───── Working data ─────

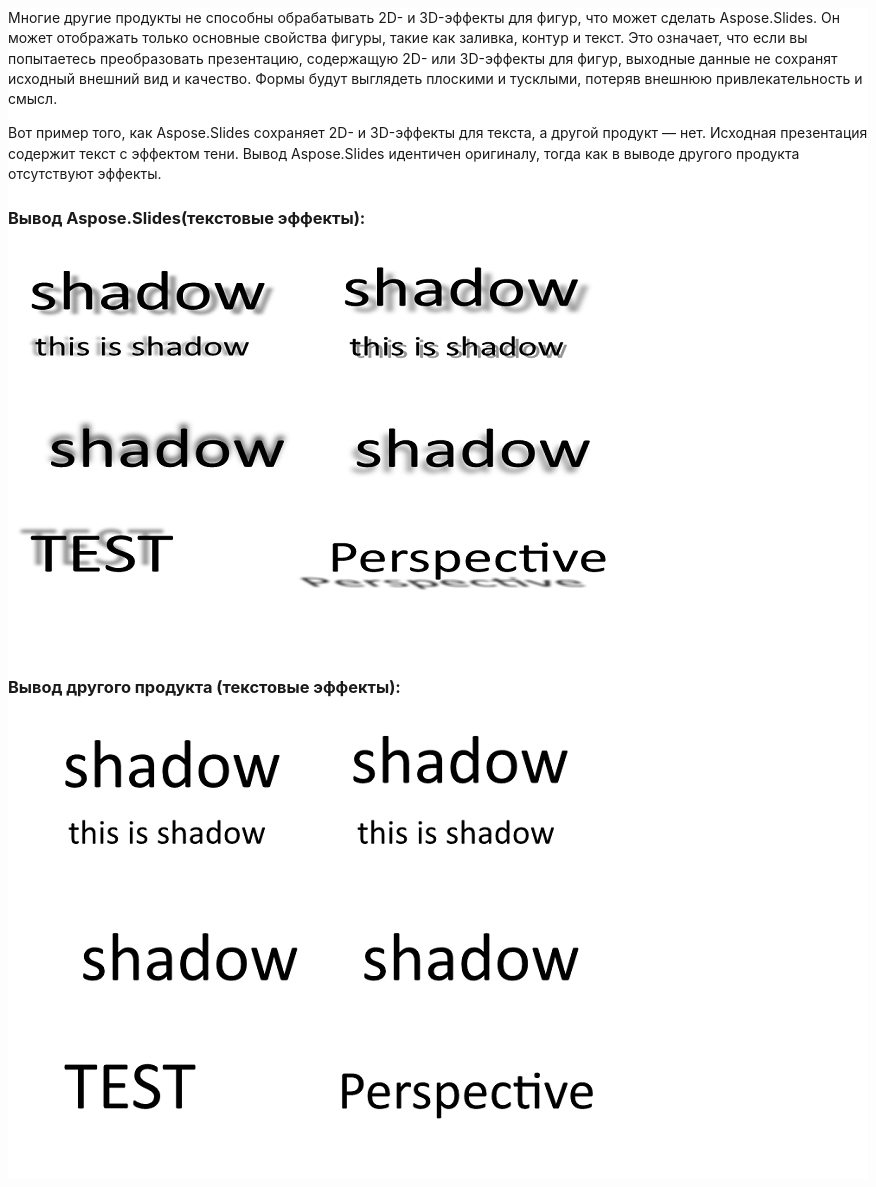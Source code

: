 Многие другие продукты не способны обрабатывать 2D- и 3D-эффекты для фигур, что может сделать Aspose.Slides. Он может отображать только основные свойства фигуры, такие как заливка, контур и текст. Это означает, что если вы попытаетесь преобразовать презентацию, содержащую 2D- или 3D-эффекты для фигур, выходные данные не сохранят исходный внешний вид и качество. Формы будут выглядеть плоскими и тусклыми, потеряв внешнюю привлекательность и смысл.

Вот пример того, как Aspose.Slides сохраняет 2D- и 3D-эффекты для текста, а другой продукт — нет. Исходная презентация содержит текст с эффектом тени. Вывод Aspose.Slides идентичен оригиналу, тогда как в выводе другого продукта отсутствуют эффекты.

### Вывод Aspose.Slides(текстовые эффекты):
![Вывод Aspose.Slides для .NET с теми же эффектами](effect.shadow.aspose.png)

### Вывод другого продукта (текстовые эффекты):
![Вывод другого продукта без эффектов](effect.shadow.other.png)
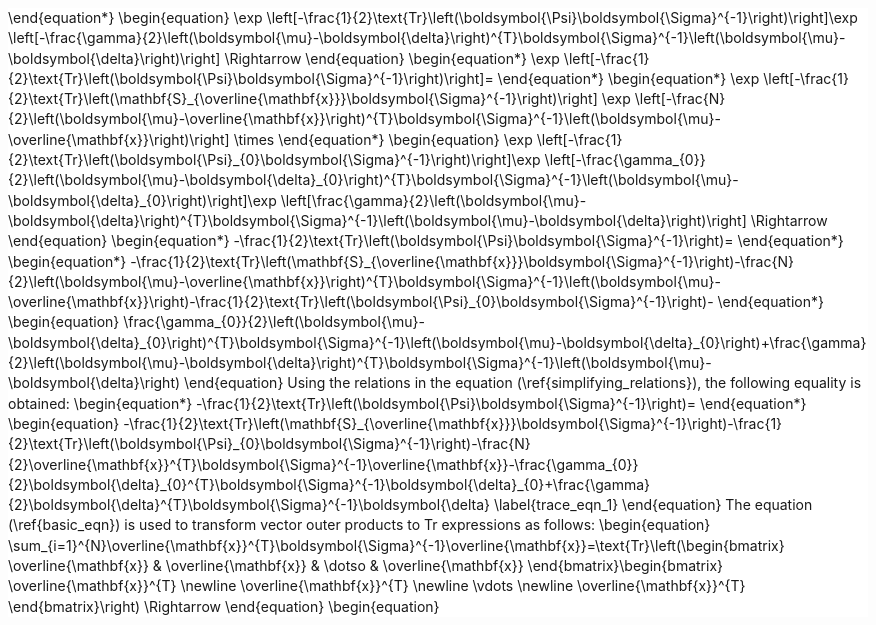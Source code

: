 \end{equation*}
\begin{equation}
    \exp \left[-\frac{1}{2}\text{Tr}\left(\boldsymbol{\Psi}\boldsymbol{\Sigma}^{-1}\right)\right]\exp \left[-\frac{\gamma}{2}\left(\boldsymbol{\mu}-\boldsymbol{\delta}\right)^{T}\boldsymbol{\Sigma}^{-1}\left(\boldsymbol{\mu}-\boldsymbol{\delta}\right)\right] \Rightarrow
\end{equation}
\begin{equation*}
    \exp \left[-\frac{1}{2}\text{Tr}\left(\boldsymbol{\Psi}\boldsymbol{\Sigma}^{-1}\right)\right]=
\end{equation*}
\begin{equation*}
    \exp \left[-\frac{1}{2}\text{Tr}\left(\mathbf{S}\_{\overline{\mathbf{x}}}\boldsymbol{\Sigma}^{-1}\right)\right] \exp \left[-\frac{N}{2}\left(\boldsymbol{\mu}-\overline{\mathbf{x}}\right)^{T}\boldsymbol{\Sigma}^{-1}\left(\boldsymbol{\mu}-\overline{\mathbf{x}}\right)\right] \times
\end{equation*}
\begin{equation}
    \exp \left[-\frac{1}{2}\text{Tr}\left(\boldsymbol{\Psi}\_{0}\boldsymbol{\Sigma}^{-1}\right)\right]\exp \left[-\frac{\gamma\_{0}}{2}\left(\boldsymbol{\mu}-\boldsymbol{\delta}\_{0}\right)^{T}\boldsymbol{\Sigma}^{-1}\left(\boldsymbol{\mu}-\boldsymbol{\delta}\_{0}\right)\right]\exp \left[\frac{\gamma}{2}\left(\boldsymbol{\mu}-\boldsymbol{\delta}\right)^{T}\boldsymbol{\Sigma}^{-1}\left(\boldsymbol{\mu}-\boldsymbol{\delta}\right)\right] \Rightarrow
\end{equation}
\begin{equation*}
    -\frac{1}{2}\text{Tr}\left(\boldsymbol{\Psi}\boldsymbol{\Sigma}^{-1}\right)=
\end{equation*}
\begin{equation*}
    -\frac{1}{2}\text{Tr}\left(\mathbf{S}\_{\overline{\mathbf{x}}}\boldsymbol{\Sigma}^{-1}\right)-\frac{N}{2}\left(\boldsymbol{\mu}-\overline{\mathbf{x}}\right)^{T}\boldsymbol{\Sigma}^{-1}\left(\boldsymbol{\mu}-\overline{\mathbf{x}}\right)-\frac{1}{2}\text{Tr}\left(\boldsymbol{\Psi}\_{0}\boldsymbol{\Sigma}^{-1}\right)-
\end{equation*}
\begin{equation}
    \frac{\gamma\_{0}}{2}\left(\boldsymbol{\mu}-\boldsymbol{\delta}\_{0}\right)^{T}\boldsymbol{\Sigma}^{-1}\left(\boldsymbol{\mu}-\boldsymbol{\delta}\_{0}\right)+\frac{\gamma}{2}\left(\boldsymbol{\mu}-\boldsymbol{\delta}\right)^{T}\boldsymbol{\Sigma}^{-1}\left(\boldsymbol{\mu}-\boldsymbol{\delta}\right)
\end{equation}
Using the relations in the equation (\ref{simplifying\_relations}), the following equality is obtained:
\begin{equation*}
    -\frac{1}{2}\text{Tr}\left(\boldsymbol{\Psi}\boldsymbol{\Sigma}^{-1}\right)=
\end{equation*}
\begin{equation}
    -\frac{1}{2}\text{Tr}\left(\mathbf{S}\_{\overline{\mathbf{x}}}\boldsymbol{\Sigma}^{-1}\right)-\frac{1}{2}\text{Tr}\left(\boldsymbol{\Psi}\_{0}\boldsymbol{\Sigma}^{-1}\right)-\frac{N}{2}\overline{\mathbf{x}}^{T}\boldsymbol{\Sigma}^{-1}\overline{\mathbf{x}}-\frac{\gamma\_{0}}{2}\boldsymbol{\delta}\_{0}^{T}\boldsymbol{\Sigma}^{-1}\boldsymbol{\delta}\_{0}+\frac{\gamma}{2}\boldsymbol{\delta}^{T}\boldsymbol{\Sigma}^{-1}\boldsymbol{\delta}
    \label{trace\_eqn\_1}
\end{equation}
The equation (\ref{basic\_eqn}) is used to transform vector outer products to $\text{Tr}$ expressions as follows:
\begin{equation}
    \sum\_{i=1}^{N}\overline{\mathbf{x}}^{T}\boldsymbol{\Sigma}^{-1}\overline{\mathbf{x}}=\text{Tr}\left(\begin{bmatrix}
        \overline{\mathbf{x}} & \overline{\mathbf{x}} & \dotso & \overline{\mathbf{x}}
    \end{bmatrix}\begin{bmatrix}
        \overline{\mathbf{x}}^{T} \newline
        \overline{\mathbf{x}}^{T} \newline
        \vdots \newline
        \overline{\mathbf{x}}^{T}
    \end{bmatrix}\right) \Rightarrow
\end{equation}
\begin{equation}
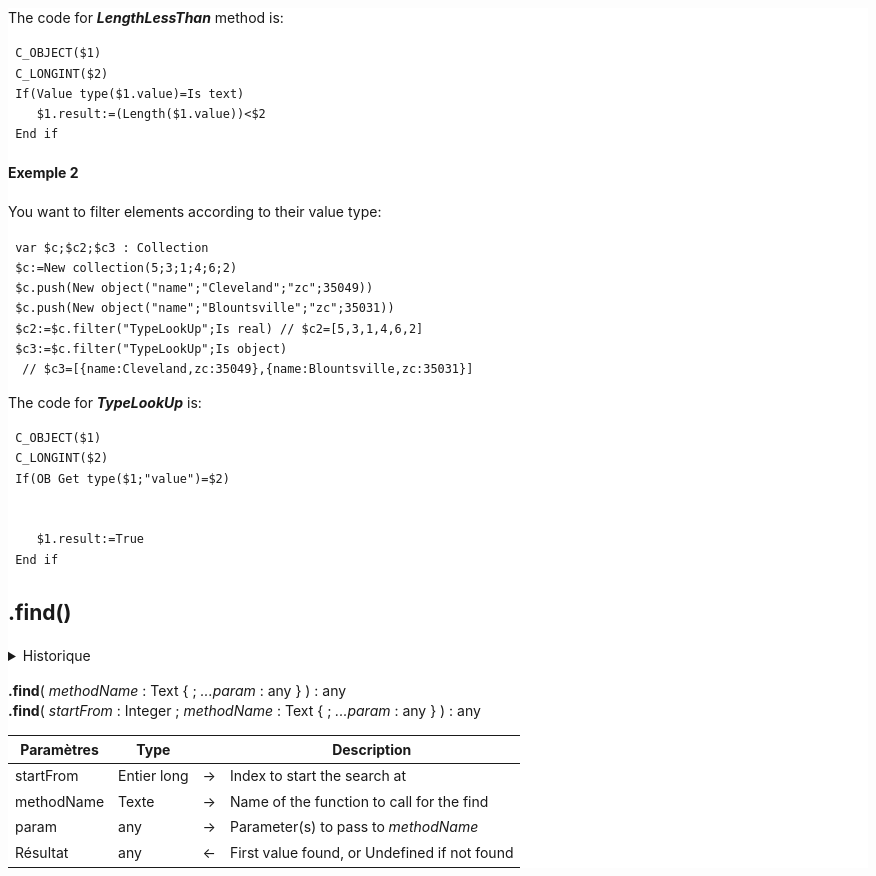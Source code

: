 The code for ***LengthLessThan*** method is:

```4d
 C_OBJECT($1)
 C_LONGINT($2)
 If(Value type($1.value)=Is text)
    $1.result:=(Length($1.value))<$2
 End if
```

#### Exemple 2

You want to filter elements according to their value type:

```4d
 var $c;$c2;$c3 : Collection
 $c:=New collection(5;3;1;4;6;2)
 $c.push(New object("name";"Cleveland";"zc";35049))
 $c.push(New object("name";"Blountsville";"zc";35031))
 $c2:=$c.filter("TypeLookUp";Is real) // $c2=[5,3,1,4,6,2]
 $c3:=$c.filter("TypeLookUp";Is object)
  // $c3=[{name:Cleveland,zc:35049},{name:Blountsville,zc:35031}]
```

The code for ***TypeLookUp*** is:

```4d
 C_OBJECT($1)
 C_LONGINT($2)
 If(OB Get type($1;"value")=$2)


    $1.result:=True
 End if
``` 








## .find()

<details><summary>Historique</summary></details>


**.find**( *methodName* : Text { ; *...param* : any } ) : any<br>**.find**( *startFrom* : Integer ; *methodName* : Text { ; *...param* : any } ) : any



| Paramètres | Type        |    | Description                                  |
| ---------- | ----------- |:--:| -------------------------------------------- |
| startFrom  | Entier long | -> | Index to start the search at                 |
| methodName | Texte       | -> | Name of the function to call for the find    |
| param      | any         | -> | Parameter(s) to pass to *methodName*         |
| Résultat   | any         | <- | First value found, or Undefined if not found |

─────

Aim of the task - Where a line of the entries contains the word "startFrom", count it, then state the total and nothing else.

Result - 2